TASK DESCRIPTION
Nothing in the records may be left out or reworded; return them exactly.
== INPUT FOR THIS TASK
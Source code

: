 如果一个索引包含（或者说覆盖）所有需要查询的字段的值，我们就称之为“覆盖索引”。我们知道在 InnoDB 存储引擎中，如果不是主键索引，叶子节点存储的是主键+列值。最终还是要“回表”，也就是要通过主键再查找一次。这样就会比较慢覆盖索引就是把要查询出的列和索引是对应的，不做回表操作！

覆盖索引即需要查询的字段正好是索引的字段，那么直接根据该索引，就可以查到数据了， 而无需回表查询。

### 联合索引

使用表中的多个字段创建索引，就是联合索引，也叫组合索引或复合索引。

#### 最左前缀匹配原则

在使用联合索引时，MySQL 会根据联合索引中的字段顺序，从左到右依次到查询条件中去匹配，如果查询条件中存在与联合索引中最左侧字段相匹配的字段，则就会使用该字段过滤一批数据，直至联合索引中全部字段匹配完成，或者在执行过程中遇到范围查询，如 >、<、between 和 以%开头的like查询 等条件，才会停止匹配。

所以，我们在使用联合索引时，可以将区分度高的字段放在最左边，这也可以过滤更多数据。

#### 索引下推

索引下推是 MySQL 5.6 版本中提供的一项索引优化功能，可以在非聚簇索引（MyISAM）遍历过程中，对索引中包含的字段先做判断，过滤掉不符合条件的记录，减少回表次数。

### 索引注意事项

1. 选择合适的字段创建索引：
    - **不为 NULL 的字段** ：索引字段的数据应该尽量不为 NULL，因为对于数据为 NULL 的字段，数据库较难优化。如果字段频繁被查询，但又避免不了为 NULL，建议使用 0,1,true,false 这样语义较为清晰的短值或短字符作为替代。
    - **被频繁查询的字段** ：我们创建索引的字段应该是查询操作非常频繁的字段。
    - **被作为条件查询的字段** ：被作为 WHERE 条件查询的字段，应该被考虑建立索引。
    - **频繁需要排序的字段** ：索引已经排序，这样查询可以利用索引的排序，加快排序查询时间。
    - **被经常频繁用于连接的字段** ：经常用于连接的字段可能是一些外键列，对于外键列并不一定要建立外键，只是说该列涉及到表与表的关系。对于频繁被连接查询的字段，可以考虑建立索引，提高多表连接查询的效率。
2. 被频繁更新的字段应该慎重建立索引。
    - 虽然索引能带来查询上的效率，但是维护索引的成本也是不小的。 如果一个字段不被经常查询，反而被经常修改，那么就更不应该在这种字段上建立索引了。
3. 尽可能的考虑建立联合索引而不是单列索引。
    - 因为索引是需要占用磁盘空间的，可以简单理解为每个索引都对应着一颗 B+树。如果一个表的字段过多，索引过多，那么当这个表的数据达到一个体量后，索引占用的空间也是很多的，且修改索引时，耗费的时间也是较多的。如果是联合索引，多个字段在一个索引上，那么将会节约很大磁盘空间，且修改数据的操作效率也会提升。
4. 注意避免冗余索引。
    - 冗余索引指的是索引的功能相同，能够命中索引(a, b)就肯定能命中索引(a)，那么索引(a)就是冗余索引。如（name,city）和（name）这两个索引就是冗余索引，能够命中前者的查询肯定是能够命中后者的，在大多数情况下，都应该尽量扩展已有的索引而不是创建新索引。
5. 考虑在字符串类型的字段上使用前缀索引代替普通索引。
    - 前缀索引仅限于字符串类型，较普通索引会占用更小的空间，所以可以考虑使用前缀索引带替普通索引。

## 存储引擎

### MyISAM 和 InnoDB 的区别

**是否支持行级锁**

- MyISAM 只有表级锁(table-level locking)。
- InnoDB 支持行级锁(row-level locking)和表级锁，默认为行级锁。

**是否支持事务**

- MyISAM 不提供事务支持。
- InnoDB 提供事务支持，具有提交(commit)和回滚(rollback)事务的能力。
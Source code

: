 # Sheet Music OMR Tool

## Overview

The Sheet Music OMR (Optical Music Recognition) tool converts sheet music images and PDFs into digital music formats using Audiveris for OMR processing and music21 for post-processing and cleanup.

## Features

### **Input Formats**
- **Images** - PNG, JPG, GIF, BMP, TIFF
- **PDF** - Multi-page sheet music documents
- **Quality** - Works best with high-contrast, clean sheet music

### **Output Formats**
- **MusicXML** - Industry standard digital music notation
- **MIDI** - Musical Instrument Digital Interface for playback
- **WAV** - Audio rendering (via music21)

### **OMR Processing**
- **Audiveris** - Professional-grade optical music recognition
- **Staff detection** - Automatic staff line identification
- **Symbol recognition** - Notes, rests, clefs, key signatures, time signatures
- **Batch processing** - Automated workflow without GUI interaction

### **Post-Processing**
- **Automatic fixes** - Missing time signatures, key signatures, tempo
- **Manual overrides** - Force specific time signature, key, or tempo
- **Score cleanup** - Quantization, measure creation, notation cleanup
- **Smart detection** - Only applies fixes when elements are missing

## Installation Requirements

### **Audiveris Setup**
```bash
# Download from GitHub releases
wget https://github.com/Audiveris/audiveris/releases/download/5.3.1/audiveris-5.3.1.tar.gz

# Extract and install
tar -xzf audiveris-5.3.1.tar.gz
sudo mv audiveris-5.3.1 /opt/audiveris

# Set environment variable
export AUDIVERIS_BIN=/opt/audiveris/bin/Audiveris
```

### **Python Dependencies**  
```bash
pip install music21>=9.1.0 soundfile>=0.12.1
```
====
RESULT
Source code

: 如果一个索引包含（或者说覆盖）所有需要查询的字段的值，我们就称之为“覆盖索引”。我们知道在 InnoDB 存储引擎中，如果不是主键索引，叶子节点存储的是主键+列值。最终还是要“回表”，也就是要通过主键再查找一次。这样就会比较慢覆盖索引就是把要查询出的列和索引是对应的，不做回表操作！

覆盖索引即需要查询的字段正好是索引的字段，那么直接根据该索引，就可以查到数据了， 而无需回表查询。

### 联合索引

使用表中的多个字段创建索引，就是联合索引，也叫组合索引或复合索引。

#### 最左前缀匹配原则

在使用联合索引时，MySQL 会根据联合索引中的字段顺序，从左到右依次到查询条件中去匹配，如果查询条件中存在与联合索引中最左侧字段相匹配的字段，则就会使用该字段过滤一批数据，直至联合索引中全部字段匹配完成，或者在执行过程中遇到范围查询，如 >、<、between 和 以%开头的like查询 等条件，才会停止匹配。

所以，我们在使用联合索引时，可以将区分度高的字段放在最左边，这也可以过滤更多数据。

#### 索引下推

索引下推是 MySQL 5.6 版本中提供的一项索引优化功能，可以在非聚簇索引（MyISAM）遍历过程中，对索引中包含的字段先做判断，过滤掉不符合条件的记录，减少回表次数。

### 索引注意事项

1. 选择合适的字段创建索引：
    - **不为 NULL 的字段** ：索引字段的数据应该尽量不为 NULL，因为对于数据为 NULL 的字段，数据库较难优化。如果字段频繁被查询，但又避免不了为 NULL，建议使用 0,1,true,false 这样语义较为清晰的短值或短字符作为替代。
    - **被频繁查询的字段** ：我们创建索引的字段应该是查询操作非常频繁的字段。
    - **被作为条件查询的字段** ：被作为 WHERE 条件查询的字段，应该被考虑建立索引。
    - **频繁需要排序的字段** ：索引已经排序，这样查询可以利用索引的排序，加快排序查询时间。
    - **被经常频繁用于连接的字段** ：经常用于连接的字段可能是一些外键列，对于外键列并不一定要建立外键，只是说该列涉及到表与表的关系。对于频繁被连接查询的字段，可以考虑建立索引，提高多表连接查询的效率。
2. 被频繁更新的字段应该慎重建立索引。
    - 虽然索引能带来查询上的效率，但是维护索引的成本也是不小的。 如果一个字段不被经常查询，反而被经常修改，那么就更不应该在这种字段上建立索引了。
3. 尽可能的考虑建立联合索引而不是单列索引。
    - 因为索引是需要占用磁盘空间的，可以简单理解为每个索引都对应着一颗 B+树。如果一个表的字段过多，索引过多，那么当这个表的数据达到一个体量后，索引占用的空间也是很多的，且修改索引时，耗费的时间也是较多的。如果是联合索引，多个字段在一个索引上，那么将会节约很大磁盘空间，且修改数据的操作效率也会提升。
4. 注意避免冗余索引。
    - 冗余索引指的是索引的功能相同，能够命中索引(a, b)就肯定能命中索引(a)，那么索引(a)就是冗余索引。如（name,city）和（name）这两个索引就是冗余索引，能够命中前者的查询肯定是能够命中后者的，在大多数情况下，都应该尽量扩展已有的索引而不是创建新索引。
5. 考虑在字符串类型的字段上使用前缀索引代替普通索引。
    - 前缀索引仅限于字符串类型，较普通索引会占用更小的空间，所以可以考虑使用前缀索引带替普通索引。

## 存储引擎

### MyISAM 和 InnoDB 的区别

**是否支持行级锁**

- MyISAM 只有表级锁(table-level locking)。
- InnoDB 支持行级锁(row-level locking)和表级锁，默认为行级锁。

**是否支持事务**

- MyISAM 不提供事务支持。
- InnoDB 提供事务支持，具有提交(commit)和回滚(rollback)事务的能力。
Source code

: # Sheet Music OMR Tool

## Overview

The Sheet Music OMR (Optical Music Recognition) tool converts sheet music images and PDFs into digital music formats using Audiveris for OMR processing and music21 for post-processing and cleanup.

## Features

### **Input Formats**
- **Images** - PNG, JPG, GIF, BMP, TIFF
- **PDF** - Multi-page sheet music documents
- **Quality** - Works best with high-contrast, clean sheet music

### **Output Formats**
- **MusicXML** - Industry standard digital music notation
- **MIDI** - Musical Instrument Digital Interface for playback
- **WAV** - Audio rendering (via music21)

### **OMR Processing**
- **Audiveris** - Professional-grade optical music recognition
- **Staff detection** - Automatic staff line identification
- **Symbol recognition** - Notes, rests, clefs, key signatures, time signatures
- **Batch processing** - Automated workflow without GUI interaction

### **Post-Processing**
- **Automatic fixes** - Missing time signatures, key signatures, tempo
- **Manual overrides** - Force specific time signature, key, or tempo
- **Score cleanup** - Quantization, measure creation, notation cleanup
- **Smart detection** - Only applies fixes when elements are missing

## Installation Requirements

### **Audiveris Setup**
```bash
# Download from GitHub releases
wget https://github.com/Audiveris/audiveris/releases/download/5.3.1/audiveris-5.3.1.tar.gz

# Extract and install
tar -xzf audiveris-5.3.1.tar.gz
sudo mv audiveris-5.3.1 /opt/audiveris

# Set environment variable
export AUDIVERIS_BIN=/opt/audiveris/bin/Audiveris
```

### **Python Dependencies**  
```bash
pip install music21>=9.1.0 soundfile>=0.12.1
```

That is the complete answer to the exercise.